=== WORK REQUIRED ===
Write out each line of the records that has "APIs" in it.

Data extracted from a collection
-=-=-=-=-
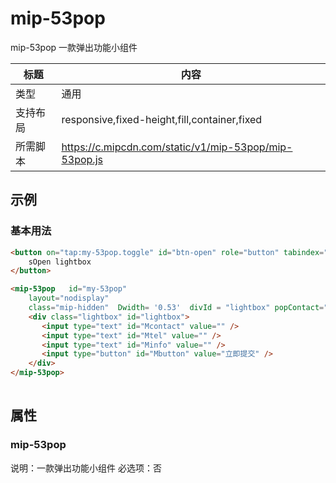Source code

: # mip-53pop

mip-53pop 一款弹出功能小组件

标题|内容
----|----
类型|通用
支持布局|responsive,fixed-height,fill,container,fixed
所需脚本|https://c.mipcdn.com/static/v1/mip-53pop/mip-53pop.js

## 示例

### 基本用法
```html
<button on="tap:my-53pop.toggle" id="btn-open" role="button" tabindex="0">
    sOpen lightbox
</button>

<mip-53pop   id="my-53pop"
    layout="nodisplay"
    class="mip-hidden"  Dwidth= '0.53'  divId = "lightbox" popContact="Mcontact" popTel="Mtel" popInfo="Minfo" popButton="Mbutton" projectId="123">
    <div class="lightbox" id="lightbox">       
       <input type="text" id="Mcontact" value="" />
       <input type="text" id="Mtel" value="" />       
       <input type="text" id="Minfo" value="" />
       <input type="button" id="Mbutton" value="立即提交" />     
    </div>
</mip-53pop>
 
```

## 属性

### mip-53pop

说明：一款弹出功能小组件
必选项：否


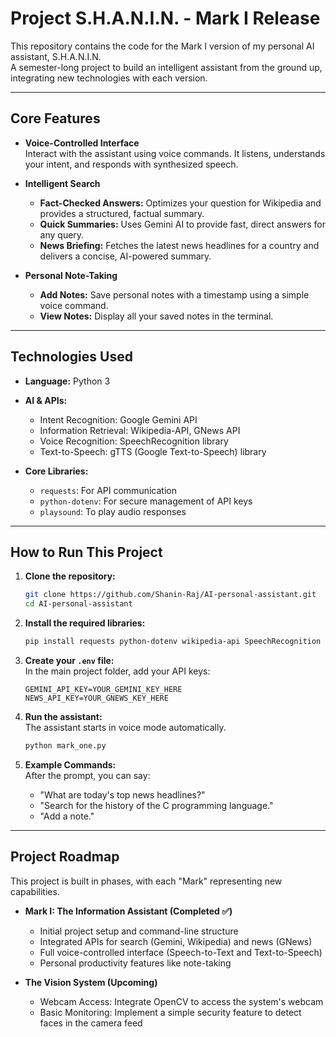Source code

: # Project S.H.A.N.I.N. - Mark I Release

This repository contains the code for the Mark I version of my personal AI assistant, S.H.A.N.I.N.  
A semester-long project to build an intelligent assistant from the ground up, integrating new technologies with each version.

---

## Core Features

- **Voice-Controlled Interface**  
  Interact with the assistant using voice commands. It listens, understands your intent, and responds with synthesized speech.

- **Intelligent Search**
  - **Fact-Checked Answers:** Optimizes your question for Wikipedia and provides a structured, factual summary.
  - **Quick Summaries:** Uses Gemini AI to provide fast, direct answers for any query.
  - **News Briefing:** Fetches the latest news headlines for a country and delivers a concise, AI-powered summary.

- **Personal Note-Taking**
  - **Add Notes:** Save personal notes with a timestamp using a simple voice command.
  - **View Notes:** Display all your saved notes in the terminal.

---

## Technologies Used

- **Language:** Python 3

- **AI & APIs:**
  - Intent Recognition: Google Gemini API
  - Information Retrieval: Wikipedia-API, GNews API
  - Voice Recognition: SpeechRecognition library
  - Text-to-Speech: gTTS (Google Text-to-Speech) library

- **Core Libraries:**
  - `requests`: For API communication
  - `python-dotenv`: For secure management of API keys
  - `playsound`: To play audio responses

---

## How to Run This Project

1. **Clone the repository:**
    ```sh
    git clone https://github.com/Shanin-Raj/AI-personal-assistant.git
    cd AI-personal-assistant
    ```

2. **Install the required libraries:**
    ```sh
    pip install requests python-dotenv wikipedia-api SpeechRecognition PyAudio gTTS playsound==1.2.2
    ```

3. **Create your `.env` file:**  
   In the main project folder, add your API keys:
    ```
    GEMINI_API_KEY=YOUR_GEMINI_KEY_HERE
    NEWS_API_KEY=YOUR_GNEWS_KEY_HERE
    ```

4. **Run the assistant:**  
   The assistant starts in voice mode automatically.
    ```sh
    python mark_one.py
    ```

5. **Example Commands:**  
   After the prompt, you can say:
   - "What are today's top news headlines?"
   - "Search for the history of the C programming language."
   - "Add a note."

---

## Project Roadmap

This project is built in phases, with each "Mark" representing new capabilities.

- **Mark I: The Information Assistant (Completed ✅)**
  - Initial project setup and command-line structure
  - Integrated APIs for search (Gemini, Wikipedia) and news (GNews)
  - Full voice-controlled interface (Speech-to-Text and Text-to-Speech)
  - Personal productivity features like note-taking

- **The Vision System (Upcoming)**
  - Webcam Access: Integrate OpenCV to access the system's webcam
  - Basic Monitoring: Implement a simple security feature to detect faces in the camera feed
-=-=-=-=-
=== ANSWER TO THE EXERCISE ===
- **AI & APIs:**
  - Integrated APIs for search (Gemini, Wikipedia) and news (GNews)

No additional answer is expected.